DIRECTIONS FOR THIS TASK: Return all lines of the records that contain the word "using".
---- DATA TO USE
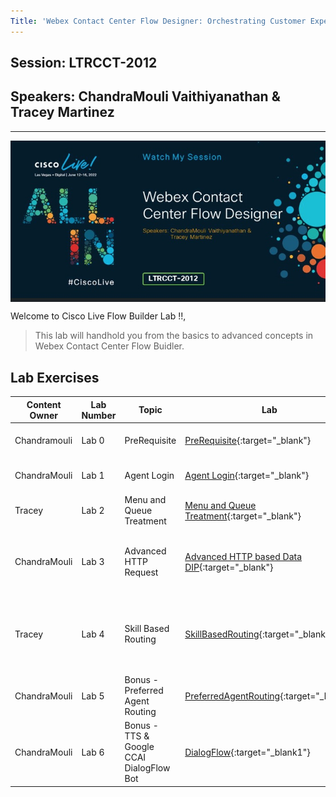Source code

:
 ```yaml
---
Title: 'Webex Contact Center Flow Designer: Orchestrating Customer Experiences'
---
```


## Session: LTRCCT-2012

## Speakers: ChandraMouli Vaithiyanathan & Tracey Martinez

---

<img align="middle" src="Images/Home.jpg" width="1000" />

Welcome to Cisco Live Flow Builder Lab !!,

> This lab will handhold you from the basics to advanced concepts in Webex
> Contact Center Flow Buidler.

## Lab Exercises

| Content Owner | Lab Number | Topic                                    | Lab                                                        |Objective                                      |
| ------------- | ---------- | ---------------------------------------- | ---------------------------------------------------------- | --------------------------------------------------------------------- |
| Chandramouli  | Lab 0      | PreRequisite                             | [PreRequisite](Lab0.md){:target="\_blank"}                 | Hear Welcome Prompt     |                                              |
| ChandraMouli  | Lab 1      | Agent Login                              | [Agent Login](Lab1.md){:target="\_blank"}                  | Call is Queued to Agent    |                                           |
| Tracey        | Lab 2      | Menu and Queue Treatment                 | [Menu and Queue Treatment](Lab2.md){:target="\_blank"}     | Caller is given menu and opt out    |                                  | options |
| ChandraMouli  | Lab 3      | Advanced HTTP Request                    | [Advanced HTTP based Data DIP](Lab3.md){:target="\_blank"} | Pull Customer information dynamically and present it to Agent Desktop |
| Tracey        | Lab 4      | Skill Based Routing                      | [SkillBasedRouting](Lab4.md){:target="\_blank"}            | Offer premium services using Advanced Skill Based routing      |       |
| ChandraMouli  | Lab 5      | Bonus - Preferred Agent Routing          | [PreferredAgentRouting](Lab5.md){:target="\_blank"}        | Preferred/Last Agent Routing        |                                  |
| ChandraMouli  | Lab 6      | Bonus - TTS & Google CCAI DialogFlow Bot | [DialogFlow](Lab6.md){:target="\_blank1"}                  | TripPlanner BOT using Google CCAI       |                              |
--------
YOUR SOLUTION:
| Tracey        | Lab 4      | Skill Based Routing                      | [SkillBasedRouting](Lab4.md){:target="\_blank"}            | Offer premium services using Advanced Skill Based routing      |       |
| ChandraMouli  | Lab 6      | Bonus - TTS & Google CCAI DialogFlow Bot | [DialogFlow](Lab6.md){:target="\_blank1"}                  | TripPlanner BOT using Google CCAI       |                              |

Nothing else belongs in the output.